From the entries below, list each line with "还是可以使用索引的".

- **Data to process**
=-=-=

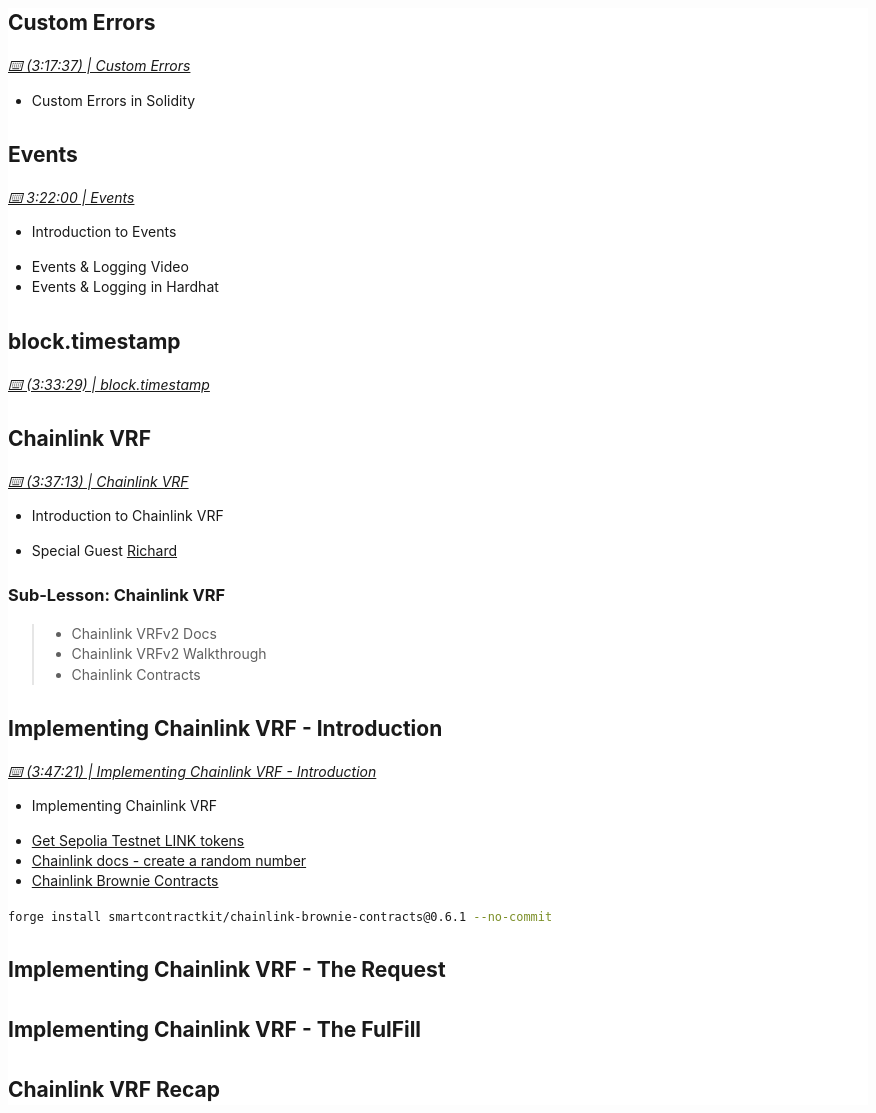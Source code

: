 ## Custom Errors

_[⌨️ (3:17:37) | Custom Errors ](https://youtu.be/sas02qSFZ74?t=11857)_

- Custom Errors in Solidity

## Events

_[⌨️ 3:22:00 | Events ](https://youtu.be/sas02qSFZ74?t=12120)_

- Introduction to Events

* Events & Logging Video
* Events & Logging in Hardhat

## block.timestamp

_[⌨️ (3:33:29) | block.timestamp ](https://youtu.be/sas02qSFZ74?t=12809)_

## Chainlink VRF

_[⌨️ (3:37:13) | Chainlink VRF ](https://youtu.be/sas02qSFZ74?t=13033)_

- Introduction to Chainlink VRF

* Special Guest [Richard](https://twitter.com/RGottleber)

### Sub-Lesson: Chainlink VRF

> - Chainlink VRFv2 Docs
> - Chainlink VRFv2 Walkthrough
> - Chainlink Contracts

## Implementing Chainlink VRF - Introduction

_[⌨️ (3:47:21) | Implementing Chainlink VRF - Introduction ](https://youtu.be/sas02qSFZ74?t=13641)_

- Implementing Chainlink VRF

* [Get Sepolia Testnet LINK tokens](https://faucets.chain.link/)
* [Chainlink docs - create a random number](https://docs.chain.link/vrf/v2/subscription/examples/get-a-random-number#create-and-fund-a-subscription)
* [Chainlink Brownie Contracts](https://github.com/smartcontractkit/chainlink-brownie-contracts)

```bash
forge install smartcontractkit/chainlink-brownie-contracts@0.6.1 --no-commit
```

## Implementing Chainlink VRF - The Request

## Implementing Chainlink VRF - The FulFill

## Chainlink VRF Recap
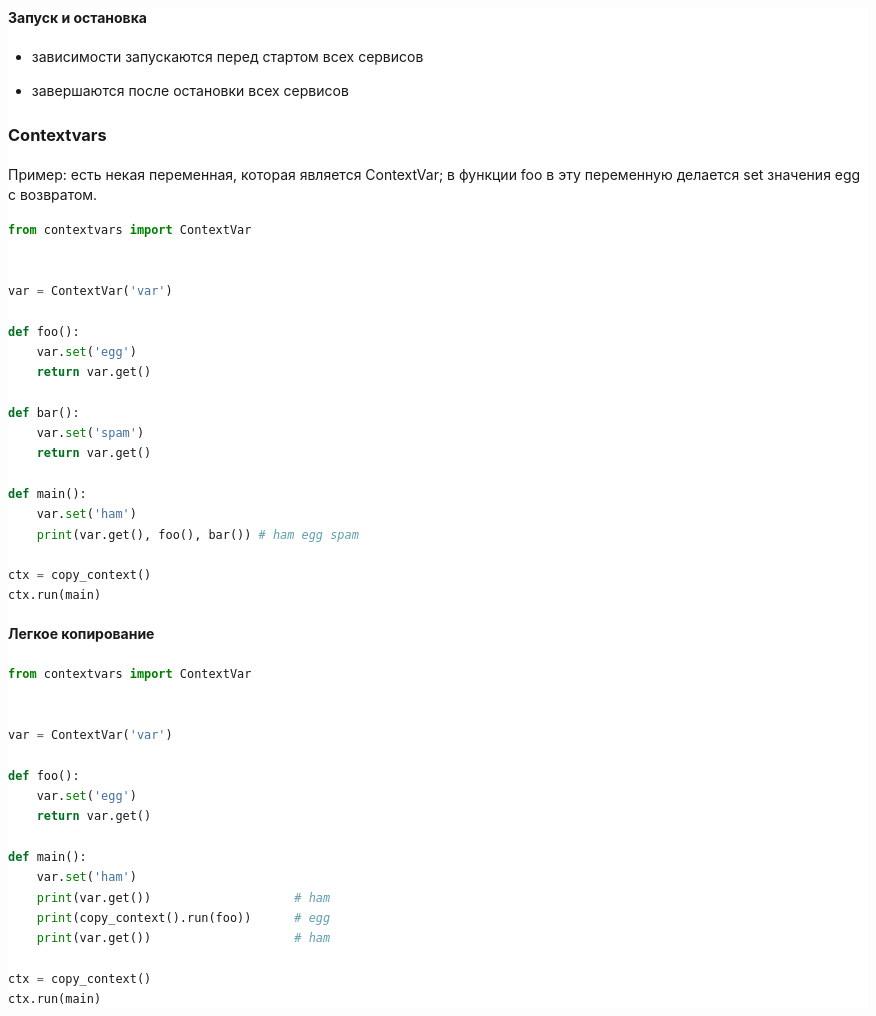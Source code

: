 #### Запуск и остановка

- зависимости запускаются перед стартом всех сервисов

- завершаются после остановки всех сервисов

### Contextvars

Пример: есть некая переменная, которая является ContextVar; в функции foo в эту переменную делается set значения egg с возвратом. 

```python
from contextvars import ContextVar


var = ContextVar('var')

def foo():
    var.set('egg')
    return var.get()

def bar():
    var.set('spam')
    return var.get()

def main():
    var.set('ham')
    print(var.get(), foo(), bar()) # ham egg spam

ctx = copy_context()
ctx.run(main)
```

#### Легкое копирование

```python
from contextvars import ContextVar


var = ContextVar('var')

def foo():
    var.set('egg')
    return var.get()

def main():
    var.set('ham')
    print(var.get())                    # ham
    print(copy_context().run(foo))      # egg
    print(var.get())                    # ham

ctx = copy_context()
ctx.run(main)
```
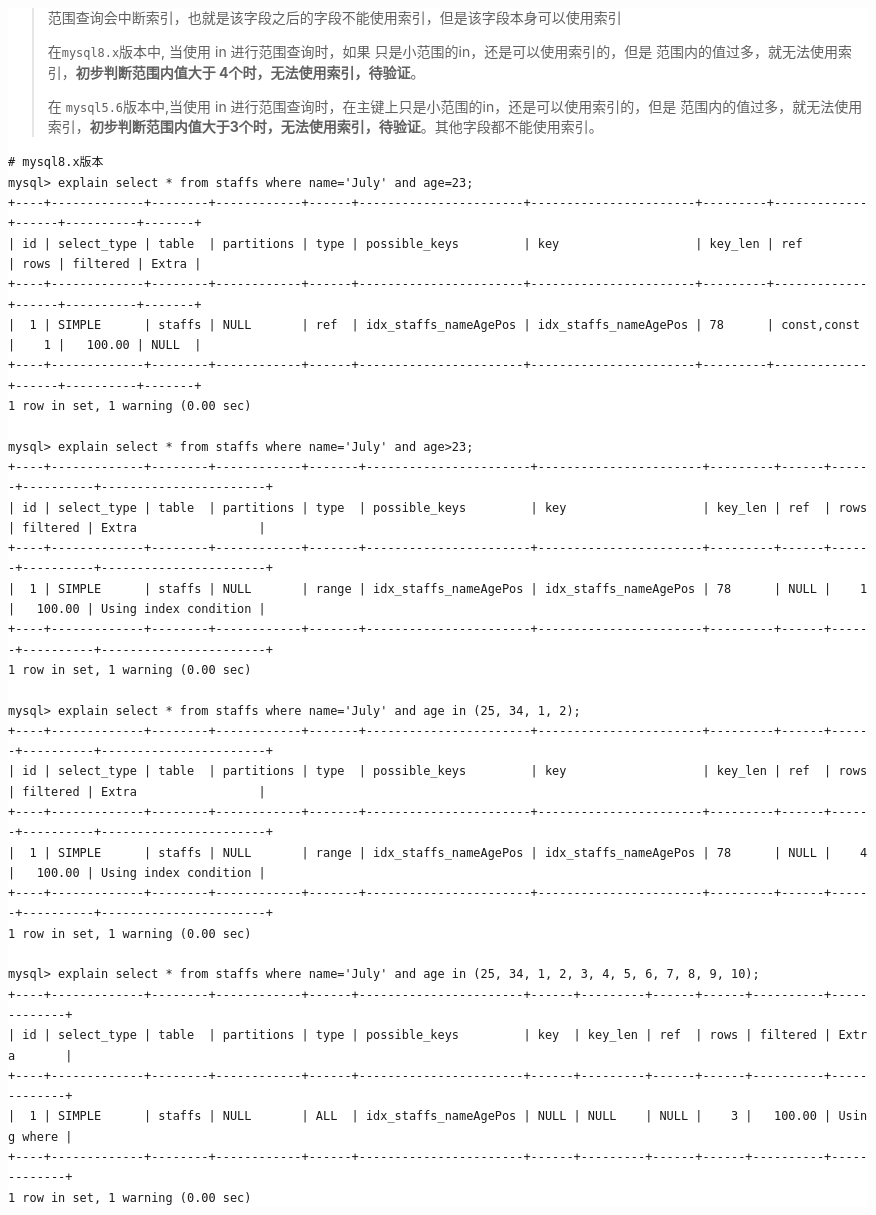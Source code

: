> 范围查询会中断索引，也就是该字段之后的字段不能使用索引，但是该字段本身可以使用索引
>
> 在`mysql8.x`版本中, 当使用 in 进行范围查询时，如果 只是小范围的in，还是可以使用索引的，但是 范围内的值过多，就无法使用索引，**初步判断范围内值大于 4个时，无法使用索引，待验证**。
>
> 在 `mysql5.6`版本中,当使用 in 进行范围查询时，在主键上只是小范围的in，还是可以使用索引的，但是 范围内的值过多，就无法使用索引，**初步判断范围内值大于3个时，无法使用索引，待验证**。其他字段都不能使用索引。

```mysql
# mysql8.x版本
mysql> explain select * from staffs where name='July' and age=23;
+----+-------------+--------+------------+------+-----------------------+-----------------------+---------+-------------+------+----------+-------+
| id | select_type | table  | partitions | type | possible_keys         | key                   | key_len | ref         | rows | filtered | Extra |
+----+-------------+--------+------------+------+-----------------------+-----------------------+---------+-------------+------+----------+-------+
|  1 | SIMPLE      | staffs | NULL       | ref  | idx_staffs_nameAgePos | idx_staffs_nameAgePos | 78      | const,const |    1 |   100.00 | NULL  |
+----+-------------+--------+------------+------+-----------------------+-----------------------+---------+-------------+------+----------+-------+
1 row in set, 1 warning (0.00 sec)

mysql> explain select * from staffs where name='July' and age>23;
+----+-------------+--------+------------+-------+-----------------------+-----------------------+---------+------+------+----------+-----------------------+
| id | select_type | table  | partitions | type  | possible_keys         | key                   | key_len | ref  | rows | filtered | Extra                 |
+----+-------------+--------+------------+-------+-----------------------+-----------------------+---------+------+------+----------+-----------------------+
|  1 | SIMPLE      | staffs | NULL       | range | idx_staffs_nameAgePos | idx_staffs_nameAgePos | 78      | NULL |    1 |   100.00 | Using index condition |
+----+-------------+--------+------------+-------+-----------------------+-----------------------+---------+------+------+----------+-----------------------+
1 row in set, 1 warning (0.00 sec)

mysql> explain select * from staffs where name='July' and age in (25, 34, 1, 2);
+----+-------------+--------+------------+-------+-----------------------+-----------------------+---------+------+------+----------+-----------------------+
| id | select_type | table  | partitions | type  | possible_keys         | key                   | key_len | ref  | rows | filtered | Extra                 |
+----+-------------+--------+------------+-------+-----------------------+-----------------------+---------+------+------+----------+-----------------------+
|  1 | SIMPLE      | staffs | NULL       | range | idx_staffs_nameAgePos | idx_staffs_nameAgePos | 78      | NULL |    4 |   100.00 | Using index condition |
+----+-------------+--------+------------+-------+-----------------------+-----------------------+---------+------+------+----------+-----------------------+
1 row in set, 1 warning (0.00 sec)

mysql> explain select * from staffs where name='July' and age in (25, 34, 1, 2, 3, 4, 5, 6, 7, 8, 9, 10);
+----+-------------+--------+------------+------+-----------------------+------+---------+------+------+----------+-------------+
| id | select_type | table  | partitions | type | possible_keys         | key  | key_len | ref  | rows | filtered | Extra       |
+----+-------------+--------+------------+------+-----------------------+------+---------+------+------+----------+-------------+
|  1 | SIMPLE      | staffs | NULL       | ALL  | idx_staffs_nameAgePos | NULL | NULL    | NULL |    3 |   100.00 | Using where |
+----+-------------+--------+------------+------+-----------------------+------+---------+------+------+----------+-------------+
1 row in set, 1 warning (0.00 sec)
```
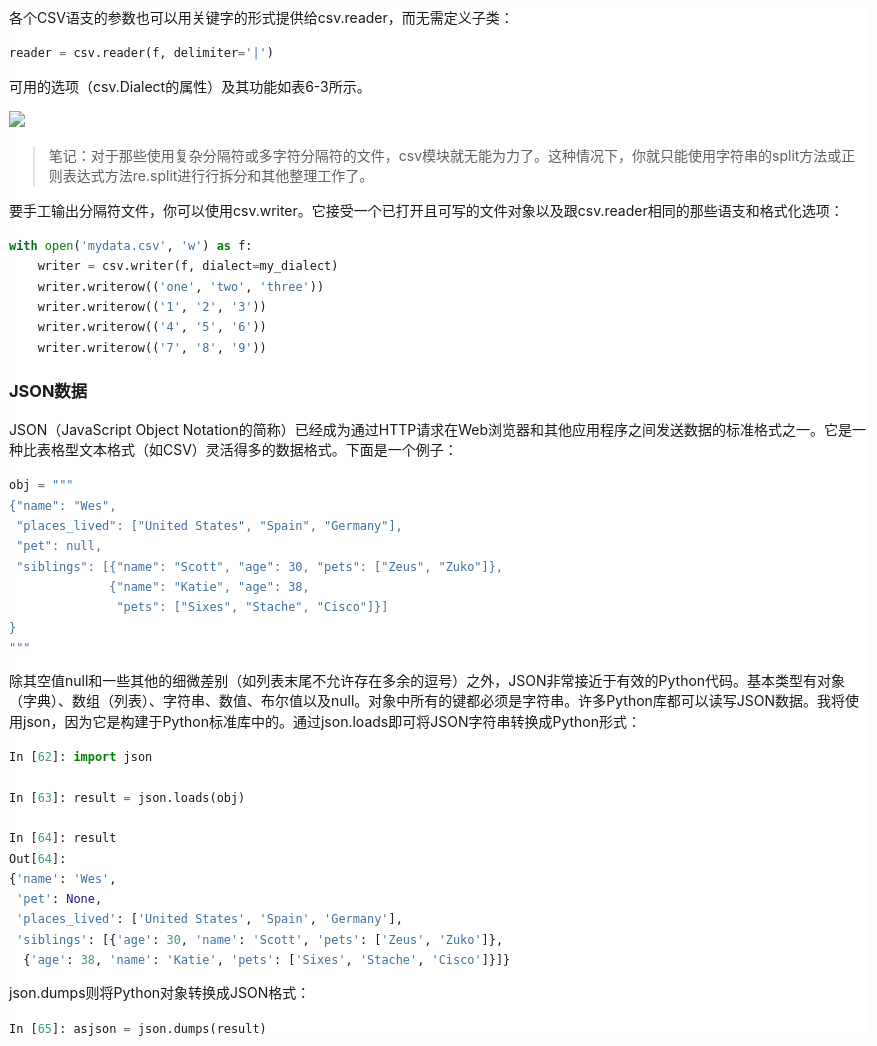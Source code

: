 各个CSV语支的参数也可以用关键字的形式提供给csv.reader，而无需定义子类：
```python
reader = csv.reader(f, delimiter='|')
```

可用的选项（csv.Dialect的属性）及其功能如表6-3所示。

![](http://upload-images.jianshu.io/upload_images/7178691-7a1cee622459072b.png?imageMogr2/auto-orient/strip%7CimageView2/2/w/1240)

>笔记：对于那些使用复杂分隔符或多字符分隔符的文件，csv模块就无能为力了。这种情况下，你就只能使用字符串的split方法或正则表达式方法re.split进行行拆分和其他整理工作了。

要手工输出分隔符文件，你可以使用csv.writer。它接受一个已打开且可写的文件对象以及跟csv.reader相同的那些语支和格式化选项：
```python
with open('mydata.csv', 'w') as f:
    writer = csv.writer(f, dialect=my_dialect)
    writer.writerow(('one', 'two', 'three'))
    writer.writerow(('1', '2', '3'))
    writer.writerow(('4', '5', '6'))
    writer.writerow(('7', '8', '9'))
```

### JSON数据
JSON（JavaScript Object Notation的简称）已经成为通过HTTP请求在Web浏览器和其他应用程序之间发送数据的标准格式之一。它是一种比表格型文本格式（如CSV）灵活得多的数据格式。下面是一个例子：
```python
obj = """
{"name": "Wes",
 "places_lived": ["United States", "Spain", "Germany"],
 "pet": null,
 "siblings": [{"name": "Scott", "age": 30, "pets": ["Zeus", "Zuko"]},
              {"name": "Katie", "age": 38,
               "pets": ["Sixes", "Stache", "Cisco"]}]
}
"""
```
除其空值null和一些其他的细微差别（如列表末尾不允许存在多余的逗号）之外，JSON非常接近于有效的Python代码。基本类型有对象（字典）、数组（列表）、字符串、数值、布尔值以及null。对象中所有的键都必须是字符串。许多Python库都可以读写JSON数据。我将使用json，因为它是构建于Python标准库中的。通过json.loads即可将JSON字符串转换成Python形式：
```python
In [62]: import json

In [63]: result = json.loads(obj)

In [64]: result
Out[64]: 
{'name': 'Wes',
 'pet': None,
 'places_lived': ['United States', 'Spain', 'Germany'],
 'siblings': [{'age': 30, 'name': 'Scott', 'pets': ['Zeus', 'Zuko']},
  {'age': 38, 'name': 'Katie', 'pets': ['Sixes', 'Stache', 'Cisco']}]}
```

json.dumps则将Python对象转换成JSON格式：
```python
In [65]: asjson = json.dumps(result)
```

=-=-=

- **Response for this exercise**
> 在`mysql8.x`版本中, 当使用 in 进行范围查询时，如果 只是小范围的in，还是可以使用索引的，但是 范围内的值过多，就无法使用索引，**初步判断范围内值大于 4个时，无法使用索引，待验证**。
> 在 `mysql5.6`版本中,当使用 in 进行范围查询时，在主键上只是小范围的in，还是可以使用索引的，但是 范围内的值过多，就无法使用索引，**初步判断范围内值大于3个时，无法使用索引，待验证**。其他字段都不能使用索引。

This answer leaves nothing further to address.